[Records supplied]:

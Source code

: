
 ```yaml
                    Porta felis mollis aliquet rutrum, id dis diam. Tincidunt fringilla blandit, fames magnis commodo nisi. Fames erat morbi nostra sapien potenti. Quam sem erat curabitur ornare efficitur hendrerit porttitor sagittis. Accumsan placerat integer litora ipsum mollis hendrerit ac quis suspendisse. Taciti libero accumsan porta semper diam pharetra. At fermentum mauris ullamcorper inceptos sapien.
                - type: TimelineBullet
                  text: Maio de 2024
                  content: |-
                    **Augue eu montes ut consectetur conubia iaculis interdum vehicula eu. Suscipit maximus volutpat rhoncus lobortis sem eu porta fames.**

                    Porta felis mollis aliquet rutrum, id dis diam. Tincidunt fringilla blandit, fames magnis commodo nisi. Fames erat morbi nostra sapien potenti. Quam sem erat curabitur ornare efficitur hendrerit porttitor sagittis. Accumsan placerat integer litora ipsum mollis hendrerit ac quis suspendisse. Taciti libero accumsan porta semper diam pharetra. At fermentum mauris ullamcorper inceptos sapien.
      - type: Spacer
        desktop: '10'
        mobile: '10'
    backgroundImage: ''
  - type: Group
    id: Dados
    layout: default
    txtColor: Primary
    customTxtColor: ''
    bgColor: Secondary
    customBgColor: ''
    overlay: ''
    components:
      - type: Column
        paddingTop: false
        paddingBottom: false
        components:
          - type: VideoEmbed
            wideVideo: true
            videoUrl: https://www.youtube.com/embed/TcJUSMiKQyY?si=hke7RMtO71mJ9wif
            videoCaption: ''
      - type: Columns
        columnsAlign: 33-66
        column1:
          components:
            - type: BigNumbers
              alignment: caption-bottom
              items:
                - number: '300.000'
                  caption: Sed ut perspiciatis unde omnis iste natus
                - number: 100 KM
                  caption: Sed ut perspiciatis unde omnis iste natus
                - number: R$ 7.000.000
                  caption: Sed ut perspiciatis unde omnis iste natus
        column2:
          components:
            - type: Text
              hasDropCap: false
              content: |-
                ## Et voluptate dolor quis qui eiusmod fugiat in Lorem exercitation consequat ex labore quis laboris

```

[Work request]:
Work out how many lines of the listing contain the string "components". Please reply with the number only.

[Expected answer]:
4